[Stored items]
══════

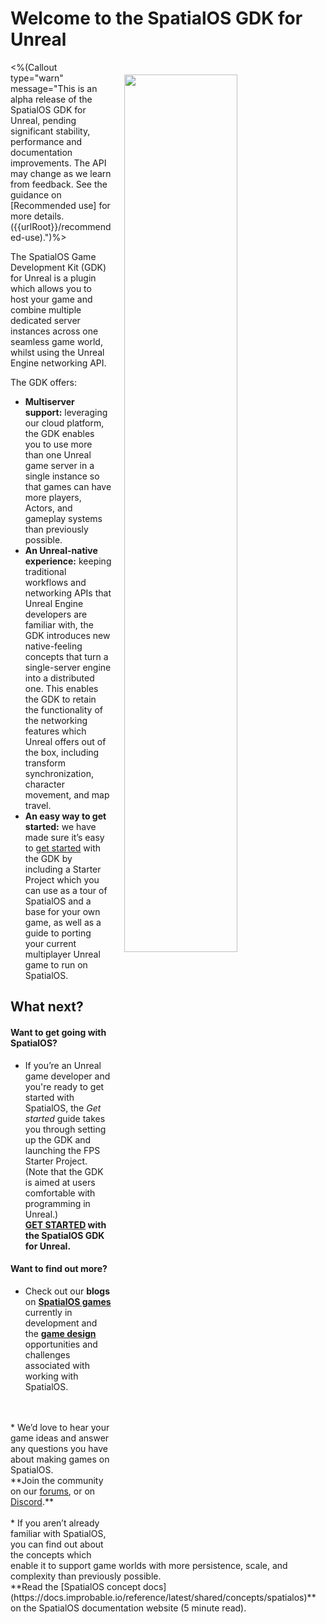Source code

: # Welcome to the SpatialOS GDK for Unreal 
<img src="{{assetRoot}}assets/unrealgdk-headline-image.png" style=" float: right; margin: 0; display: block; width: 60%; padding: 20px 20px"/>

<%(Callout type="warn" message="This is an alpha release of the SpatialOS GDK for Unreal, pending significant stability, performance and documentation improvements. The API may change as we learn from feedback. See the guidance on [Recommended use] for more details.({{urlRoot}}/recommended-use).")%>

The SpatialOS Game Development Kit (GDK) for Unreal is a plugin which allows you to host your game and combine multiple dedicated server instances across one seamless game world, whilst using the Unreal Engine networking API. 

The GDK offers:<br/>

* **Multiserver support:** leveraging our cloud platform, the GDK enables you to use more than one Unreal game server in a single instance so that games can have more players, Actors, and gameplay systems than previously possible. <br/>
* **An Unreal-native experience:** keeping traditional workflows and networking APIs that Unreal Engine developers are familiar with, the GDK introduces new native-feeling concepts that turn a single-server engine into a distributed one. This enables the GDK to retain the functionality of the networking features which Unreal offers out of the box, including transform synchronization, character movement, and map travel.<br/>
* **An easy way to get started:** we have made sure it’s easy to [get started]({{urlRoot}}/content/get-started/introduction) with the GDK by including a Starter Project which you can use as a tour of SpatialOS and a base for your own game, as well as a guide to porting your current multiplayer Unreal game to run on SpatialOS.

## What next?

#### Want to get going with SpatialOS?

* If you’re an Unreal game developer and you're ready to get started with SpatialOS, the _Get started_  guide takes you through setting up the GDK and launching the  FPS Starter Project. (Note that the GDK is aimed at users comfortable with programming in Unreal.) <br/>
**[GET STARTED]({{urlRoot}}/content/get-started/introduction) with the SpatialOS GDK for Unreal.**

#### Want to find out more? 

* Check out our **blogs** on **<a href="https://improbable.io/games/blog/category/featured-games" data-track-link="Featured Games Clicked|product=Docs" target="_blank">SpatialOS games</a>** currently in development and the **<a href="https://improbable.io/games/blog/category/game-design" data-track-link="Game Design Clicked|product=Docs" target="_blank">game design</a>** opportunities and challenges associated with working with SpatialOS. 
<br/>
<br/>
* We’d love to hear your game ideas and answer any questions you have about making games on SpatialOS. <br/>
**Join the community on our <a href="https://forums.improbable.io" data-track-link="Join Forums Clicked|product=Docs" target="_blank">forums</a>, or on <a href="https://discord.gg/vAT7RSU" data-track-link="Join Discord Clicked|product=Docs|platform=Win|label=Win" target="_blank">Discord</a>.**
<br/>
<br/>
* If you aren’t already familiar with SpatialOS, you can find out about the concepts which enable it to support game worlds with more persistence, scale, and complexity than previously possible.
<br/> **Read the [SpatialOS concept docs](https://docs.improbable.io/reference/latest/shared/concepts/spatialos)** on the SpatialOS documentation website (5 minute read).
<br/>
<br/>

══════

> [Your objective] Look over the data above and show each line that contains "target".

> [Reply to the task]
* Check out our **blogs** on **<a href="https://improbable.io/games/blog/category/featured-games" data-track-link="Featured Games Clicked|product=Docs" target="_blank">SpatialOS games</a>** currently in development and the **<a href="https://improbable.io/games/blog/category/game-design" data-track-link="Game Design Clicked|product=Docs" target="_blank">game design</a>** opportunities and challenges associated with working with SpatialOS. 
**Join the community on our <a href="https://forums.improbable.io" data-track-link="Join Forums Clicked|product=Docs" target="_blank">forums</a>, or on <a href="https://discord.gg/vAT7RSU" data-track-link="Join Discord Clicked|product=Docs|platform=Win|label=Win" target="_blank">Discord</a>.**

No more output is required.